Como lo hiciera muchos años después José Gabriel del Rosario Brochero, en el que se reconoce su maternidad espiritual y también canonizado por Francisco, María Antonia de Paz y Figueroa movió a una multitud de almas a acercarse a Dios por medio de los ejercicios espirituales ignacianos, cuyo influjo también alcanzó a los prohombres que construyeron nuestra argentinidad.

La Santa Casa de Ejercicios es un signo que aún hoy exhibe un ejemplo de su señera y callada labor apostólica. Esos retiros que ellos organizaron casi sin medios y con grandes esfuerzos fueron el instrumento de la voluntad salvífica de Dios en nuestras serranías y en nuestras pampas, también en nuestras ciudades.

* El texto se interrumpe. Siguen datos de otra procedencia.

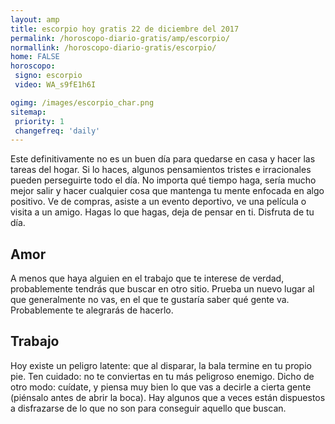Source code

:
 ```yaml
---
layout: amp
title: escorpio hoy gratis 22 de diciembre del 2017 
permalink: /horoscopo-diario-gratis/amp/escorpio/
normallink: /horoscopo-diario-gratis/escorpio/
home: FALSE
horoscopo:
 signo: escorpio
 video: WA_s9fE1h6I

ogimg: /images/escorpio_char.png
sitemap:
 priority: 1
 changefreq: 'daily'
---
```



Este definitivamente no es un buen día para quedarse en casa y hacer las tareas del hogar. Si lo haces, algunos pensamientos tristes e irracionales pueden perseguirte todo el día. No importa qué tiempo haga, sería mucho mejor salir y hacer cualquier cosa que mantenga tu mente enfocada en algo positivo. Ve de compras, asiste a un evento deportivo, ve una película o visita a un amigo. Hagas lo que hagas, deja de pensar en ti. Disfruta de tu día.

## Amor

A menos que haya alguien en el trabajo que te interese de verdad, probablemente tendrás que buscar en otro sitio. Prueba un nuevo lugar al que generalmente no vas, en el que te gustaría saber qué gente va. Probablemente te alegrarás de hacerlo.

## Trabajo

Hoy existe un peligro latente: que al disparar, la bala termine en tu propio pie. Ten cuidado: no te conviertas en tu más peligroso enemigo. Dicho de otro modo: cuídate, y piensa muy bien lo que vas a decirle a cierta gente (piénsalo antes de abrir la boca). Hay algunos que a veces están dispuestos a disfrazarse de lo que no son para conseguir aquello que buscan.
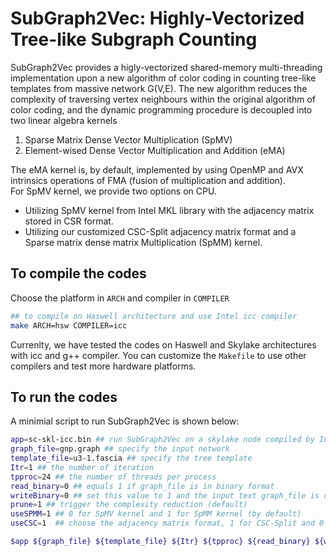 # SubGraph2Vec: Highly-Vectorized Tree-like Subgraph Counting   

SubGraph2Vec provides a higly-vectorized shared-memory multi-threading implementation upon a new 
algorithm of color coding in counting tree-like templates from massive network G(V,E). The new algorithm 
reduces the complexity of traversing vertex neighbours within the original algorithm of color coding, and 
the dynamic programming procedure is decoupled into two linear algebra kernels

1. Sparse Matrix Dense Vector Multiplication (SpMV)
2. Element-wised Dense Vector Multiplication and Addition (eMA)  

The eMA kernel is, by default, implemented by using OpenMP and AVX intrinsics operations of FMA (fusion of multiplication and addition).   
For SpMV kernel, we provide two options on CPU.

- Utilizing SpMV kernel from Intel MKL library with the adjacency matrix stored in CSR format.
- Utilizing our customized CSC-Split adjacency matrix format and a Sparse matrix dense matrix Multiplication (SpMM) kernel. 

## To compile the codes

Choose the platform in `ARCH` and compiler in `COMPILER` 

```bash
## to compile on Haswell architecture and use Intel icc compiler
make ARCH=hsw COMPILER=icc
```

Currenlty, we have tested the codes on Haswell and Skylake architectures with icc and g++ compiler. You can customize the 
`Makefile` to use other compilers and test more hardware platforms.

## To run the codes

A minimial script to run SubGraph2Vec is shown below:

```bash
app=sc-skl-icc.bin ## run SubGraph2Vec on a skylake node compiled by Intel icc
graph_file=gnp.graph ## specify the input network
template_file=u3-1.fascia ## specify the tree template
Itr=1 ## the number of iteration 
tpproc=24 ## the number of threads per process
read_binary=0 ## equals 1 if graph_file is in binary format
writeBinary=0 ## set this value to 1 and the input text graph_file is output in a binary file 
prune=1 ## trigger the complexity reduction (default)
useSPMM=1 ## 0 for SpMV kernel and 1 for SpMM kernel (by default) 
useCSC=1  ## choose the adjacency matrix format, 1 for CSC-Split and 0 for CSR

$app ${graph_file} ${template_file} ${Itr} ${tpproc} ${read_binary} ${writeBinary} ${prune} ${useSPMM}
```






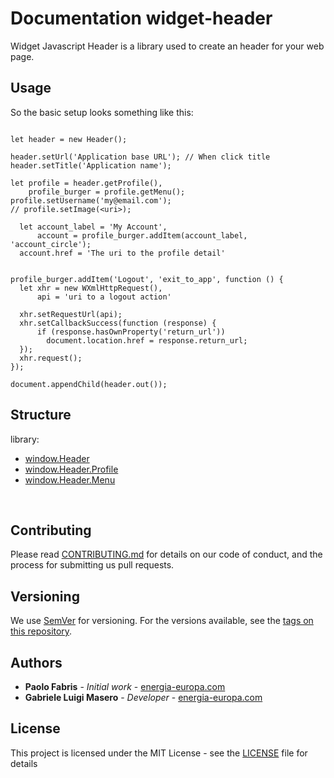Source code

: # Documentation widget-header

Widget Javascript Header is a library used to create an header for your web page.

## Usage

So the basic setup looks something like this:

```

let header = new Header();

header.setUrl('Application base URL'); // When click title
header.setTitle('Application name');

let profile = header.getProfile(),
    profile_burger = profile.getMenu();
profile.setUsername('my@email.com');
// profile.setImage(<uri>);

  let account_label = 'My Account',
      account = profile_burger.addItem(account_label, 'account_circle');
  account.href = 'The uri to the profile detail'


profile_burger.addItem('Logout', 'exit_to_app', function () {
  let xhr = new WXmlHttpRequest(),
      api = 'uri to a logout action'

  xhr.setRequestUrl(api);
  xhr.setCallbackSuccess(function (response) {
      if (response.hasOwnProperty('return_url'))
        document.location.href = response.return_url;
  });
  xhr.request();
});

document.appendChild(header.out());

```

## Structure

library:
- [window.Header](https://github.com/energia-source/widget-header/tree/main/lib)
- [window.Header.Profile](https://github.com/energia-source/widget-header/tree/main/lib)
- [window.Header.Menu](https://github.com/energia-source/widget-header/tree/main/lib)

<br>

## Contributing

Please read [CONTRIBUTING.md](https://github.com/energia-source/widget-header/blob/main/CONTRIBUTING.md) for details on our code of conduct, and the process for submitting us pull requests.

## Versioning

We use [SemVer](https://semver.org/) for versioning. For the versions available, see the [tags on this repository](https://github.com/energia-source/widget-header/tags). 

## Authors

* **Paolo Fabris** - *Initial work* - [energia-europa.com](https://www.energia-europa.com/)
* **Gabriele Luigi Masero** - *Developer* - [energia-europa.com](https://www.energia-europa.com/)

## License

This project is licensed under the MIT License - see the [LICENSE](LICENSE) file for details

La Santa Casa de Ejercicios Espirituales es monumento histórico nacional

Mama Antula supo sobrellevar las contingencias de la vida social y política del país virreinal y de sus gentes encarnadas en una nueva realidad criolla. Su celo por las almas la llevó a tocar la carne sufriente de Cristo en el pueblo, y en esa vocación alcanzó la plenitud de su modo humano viviendo al modo divino.

Su influjo construyó un ethos cultural que engendró las primicias de la patria. Se podría decir que las semillas que ella sembró en su peregrinar itinerante fecundaron el nacimiento de quienes se reconocieron en un destino común.

El amor a sus paisanos y a su tierra fue un testimonio vivo que muestra cómo Mamá Antula expresó su pasión por inculturar en el genio de su pueblo el legado de una fe divina. Esa misma impronta es la que señalaría con una huella indeleble el momento inaugural de una nueva y gloriosa nación.